Task prompt →
Where a picture appears, omit it; repeat everything else in the records exactly.

Data records →
********

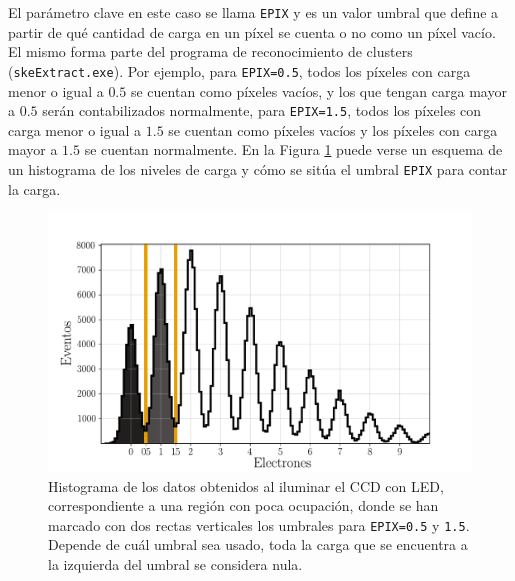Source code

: El parámetro clave en este caso se llama \verb|EPIX| y es un valor umbral que define a partir de qué cantidad de carga en un píxel se cuenta o no como un píxel vacío. El mismo forma parte del programa de reconocimiento de clusters (\verb|skeExtract.exe|). Por ejemplo, para \verb|EPIX=0.5|, todos los píxeles con carga menor o igual a $0.5$ se cuentan como píxeles vacíos, y los que tengan carga mayor a $0.5$ serán contabilizados normalmente, para \verb|EPIX=1.5|, todos los píxeles con carga menor o igual a $1.5$ se cuentan como píxeles vacíos y los píxeles con carga mayor a $1.5$ se cuentan normalmente. En la Figura \ref{fig:HistogramaEPIX} puede verse un esquema de un histograma de los niveles de carga y cómo se sitúa el umbral \verb|EPIX| para contar la carga.
\begin{figure}[h]
    \centering
        \includegraphics[scale=0.5]{Figs/EsquemaEPIX_histocarga.pdf}
    \caption{Histograma de los datos obtenidos al iluminar el CCD con LED, correspondiente a una región con poca ocupación, donde se han marcado con dos rectas verticales los umbrales para \texttt{EPIX=0.5} y \texttt{1.5}. Depende de cuál umbral sea usado, toda la carga que se encuentra a la izquierda del umbral se considera nula.}
    \label{fig:HistogramaEPIX}
\end{figure}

********

Output of the exercise →
Source code

: El parámetro clave en este caso se llama \verb|EPIX| y es un valor umbral que define a partir de qué cantidad de carga en un píxel se cuenta o no como un píxel vacío. El mismo forma parte del programa de reconocimiento de clusters (\verb|skeExtract.exe|). Por ejemplo, para \verb|EPIX=0.5|, todos los píxeles con carga menor o igual a $0.5$ se cuentan como píxeles vacíos, y los que tengan carga mayor a $0.5$ serán contabilizados normalmente, para \verb|EPIX=1.5|, todos los píxeles con carga menor o igual a $1.5$ se cuentan como píxeles vacíos y los píxeles con carga mayor a $1.5$ se cuentan normalmente. En la Figura \ref{fig:HistogramaEPIX} puede verse un esquema de un histograma de los niveles de carga y cómo se sitúa el umbral \verb|EPIX| para contar la carga.
\begin{figure}[h]
    \centering
        \includegraphics[scale=0.5]{Figs/EsquemaEPIX_histocarga.pdf}
    \caption{Histograma de los datos obtenidos al iluminar el CCD con LED, correspondiente a una región con poca ocupación, donde se han marcado con dos rectas verticales los umbrales para \texttt{EPIX=0.5} y \texttt{1.5}. Depende de cuál umbral sea usado, toda la carga que se encuentra a la izquierda del umbral se considera nula.}
    \label{fig:HistogramaEPIX}
\end{figure}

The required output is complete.